PAUSA CAFFE’?: COSA NON FARE ASSOLUTAMENTE SE NON VUOI PEGGIORARE LA CONCENTRAZIONE

 

Pausa caffè Se svolgi un’attività mentale, ci sono dei momenti durante la giornata dove il tuo cervello inizia a dare segni di stanchezza.

In particolare mi rivolgo te che sei un Professionista dello studio, cioè una persona che deve concentrarsi, e stare sul pezzo con la testa, che sia studio o lavoro.

Quello che leggerai non ti è stato mai insegnato a scuola, o sul lavoro, e forse questa mancanza ha contribuito a creare tanta noia e frustrazione all’apprendimento, ed è il motivo di tanto stress di fine giornata.

 

QUANDO E’ IL MOMENTO DELLA PAUSA?

L’avrai provato mille volte, ecco i principali sintomi:

  • Ti distrai più facilmente
  • Leggi e rileggi la stessa frase per 10 minuti, e fai fatica a capire il significato
  • Lo stress inizia a salire ed è difficile stare lì con la testa

In questi casi, può avere senso mettere alla prova la tua determinazione e sforzarsi fino alla morte?

No, quello è il momento della meritata pausa.

Il nostro corpo ha bisogno di pause. Nessun atleta si allena ininterrottamente per ore.

E tu, che sei un Atleta Mentale, devi imparare a sfruttare le pause come un momento per ricaricarti, e tornare sul pezzo più lucido e concentrato che mai.
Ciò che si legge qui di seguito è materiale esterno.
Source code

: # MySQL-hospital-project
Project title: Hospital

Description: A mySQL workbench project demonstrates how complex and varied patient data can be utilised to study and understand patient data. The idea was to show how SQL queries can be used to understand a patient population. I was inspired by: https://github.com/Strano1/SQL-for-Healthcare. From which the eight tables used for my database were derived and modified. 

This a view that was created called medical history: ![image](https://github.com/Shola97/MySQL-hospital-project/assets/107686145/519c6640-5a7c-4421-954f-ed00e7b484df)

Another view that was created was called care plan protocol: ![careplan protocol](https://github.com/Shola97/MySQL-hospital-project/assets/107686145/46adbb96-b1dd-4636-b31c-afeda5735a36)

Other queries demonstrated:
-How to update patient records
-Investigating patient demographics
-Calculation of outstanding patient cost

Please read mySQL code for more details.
Anche se sei un “caterpillar” nel tuo lavoro e fai fatica a fermarti, leggi bene questo post, perché nella tua giornata si nascondono delle trappole che ti portano a sprecare del tempo, e ad aumentare lo stress.

 

STRESS E CONSEGUENZE

Lo stress non è una malattia che ti colpisce quando meno te l’aspetti, ma è un chiaro indice di difficoltà nel gestire i ritmi di lavoro, o di situazioni impreviste, con il risultato che brucia la tua concentrazione.

E le conseguenze sono piuttosto gravi:

  • La tua giornata assume il carattere di “guerra di trincea” e ogni azione diventa una battaglia
  • Diventi più suscettibile sia con le persone che lavorano con te, sia quando torni a casa con la tua famiglia
  • Ogni situazione che ti capita, rischia di fare esplodere la “bomba che è in te”, e diventa una potenziale valvola di sfogo

Questo perché mentre sei impegnato col cervello, il tuo corpo muove all’interno delle emozioni.

Eh sì! Il cervello quando “gira” crea all’interno del corpo degli stati emotivi, e muovendo emozioni la fisica quantistica ci dice che avviene un cambiamento a livello di particelle.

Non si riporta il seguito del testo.